Record set START

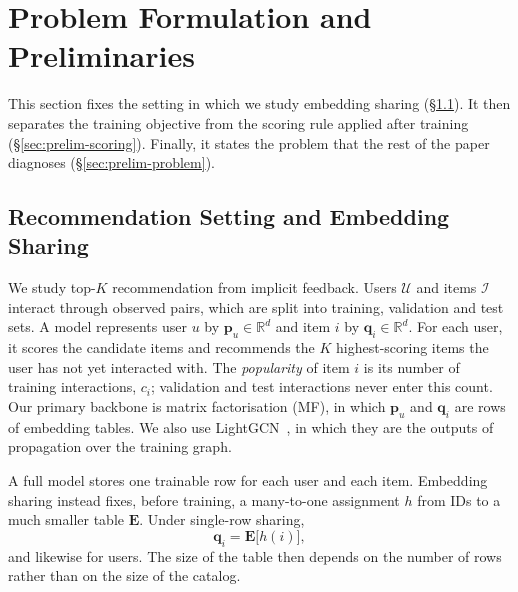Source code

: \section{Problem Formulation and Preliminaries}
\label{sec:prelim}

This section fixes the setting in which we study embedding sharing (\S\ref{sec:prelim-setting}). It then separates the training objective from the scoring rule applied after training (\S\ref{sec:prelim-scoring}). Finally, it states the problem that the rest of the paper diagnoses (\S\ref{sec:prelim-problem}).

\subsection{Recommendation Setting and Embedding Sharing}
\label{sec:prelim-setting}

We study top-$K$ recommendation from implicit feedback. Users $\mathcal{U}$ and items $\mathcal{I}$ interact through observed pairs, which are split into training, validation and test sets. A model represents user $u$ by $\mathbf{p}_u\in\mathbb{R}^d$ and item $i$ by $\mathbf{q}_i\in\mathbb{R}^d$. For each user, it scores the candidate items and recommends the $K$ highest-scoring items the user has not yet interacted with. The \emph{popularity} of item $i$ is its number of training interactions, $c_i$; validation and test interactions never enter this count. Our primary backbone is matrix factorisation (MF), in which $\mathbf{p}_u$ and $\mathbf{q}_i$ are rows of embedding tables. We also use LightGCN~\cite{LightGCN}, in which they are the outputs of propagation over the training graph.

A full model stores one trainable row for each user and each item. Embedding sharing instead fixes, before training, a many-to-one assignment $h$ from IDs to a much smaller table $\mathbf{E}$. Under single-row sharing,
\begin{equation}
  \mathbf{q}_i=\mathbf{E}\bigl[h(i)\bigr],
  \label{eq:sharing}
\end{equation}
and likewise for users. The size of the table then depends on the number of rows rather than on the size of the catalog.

Record set END
Record set START

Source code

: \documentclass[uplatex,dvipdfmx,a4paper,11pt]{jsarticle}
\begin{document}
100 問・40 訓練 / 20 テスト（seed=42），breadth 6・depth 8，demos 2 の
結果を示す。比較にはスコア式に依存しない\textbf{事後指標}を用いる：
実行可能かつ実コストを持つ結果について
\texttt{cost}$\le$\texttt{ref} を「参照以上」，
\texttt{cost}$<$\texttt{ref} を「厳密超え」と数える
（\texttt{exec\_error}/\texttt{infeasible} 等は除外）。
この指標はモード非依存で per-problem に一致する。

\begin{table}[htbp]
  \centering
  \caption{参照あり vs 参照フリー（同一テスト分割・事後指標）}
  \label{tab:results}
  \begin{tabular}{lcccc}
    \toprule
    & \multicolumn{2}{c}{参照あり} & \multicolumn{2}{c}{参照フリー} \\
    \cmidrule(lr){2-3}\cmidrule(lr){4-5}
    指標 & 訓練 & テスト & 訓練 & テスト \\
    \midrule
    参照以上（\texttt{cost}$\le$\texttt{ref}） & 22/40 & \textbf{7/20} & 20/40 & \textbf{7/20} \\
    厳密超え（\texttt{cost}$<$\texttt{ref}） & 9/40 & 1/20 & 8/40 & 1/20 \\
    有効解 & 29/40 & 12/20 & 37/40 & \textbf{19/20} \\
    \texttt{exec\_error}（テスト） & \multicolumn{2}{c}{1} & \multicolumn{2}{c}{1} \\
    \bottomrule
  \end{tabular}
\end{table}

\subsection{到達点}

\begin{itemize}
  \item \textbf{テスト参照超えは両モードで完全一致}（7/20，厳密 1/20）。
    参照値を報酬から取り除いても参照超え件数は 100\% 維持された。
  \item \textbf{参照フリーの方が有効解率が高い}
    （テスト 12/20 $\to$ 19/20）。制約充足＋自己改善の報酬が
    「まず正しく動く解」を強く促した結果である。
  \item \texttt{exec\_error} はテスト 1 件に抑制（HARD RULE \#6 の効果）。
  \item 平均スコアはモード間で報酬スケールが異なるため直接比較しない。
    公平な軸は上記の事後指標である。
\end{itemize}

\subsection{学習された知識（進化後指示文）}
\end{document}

Record set END

— What the task asks —
Copy all lines from the data above that contain the word "subsection".

— Response to the exercise —
\subsection{Recommendation Setting and Embedding Sharing}
\subsection{到達点}
\subsection{学習された知識（進化後指示文）}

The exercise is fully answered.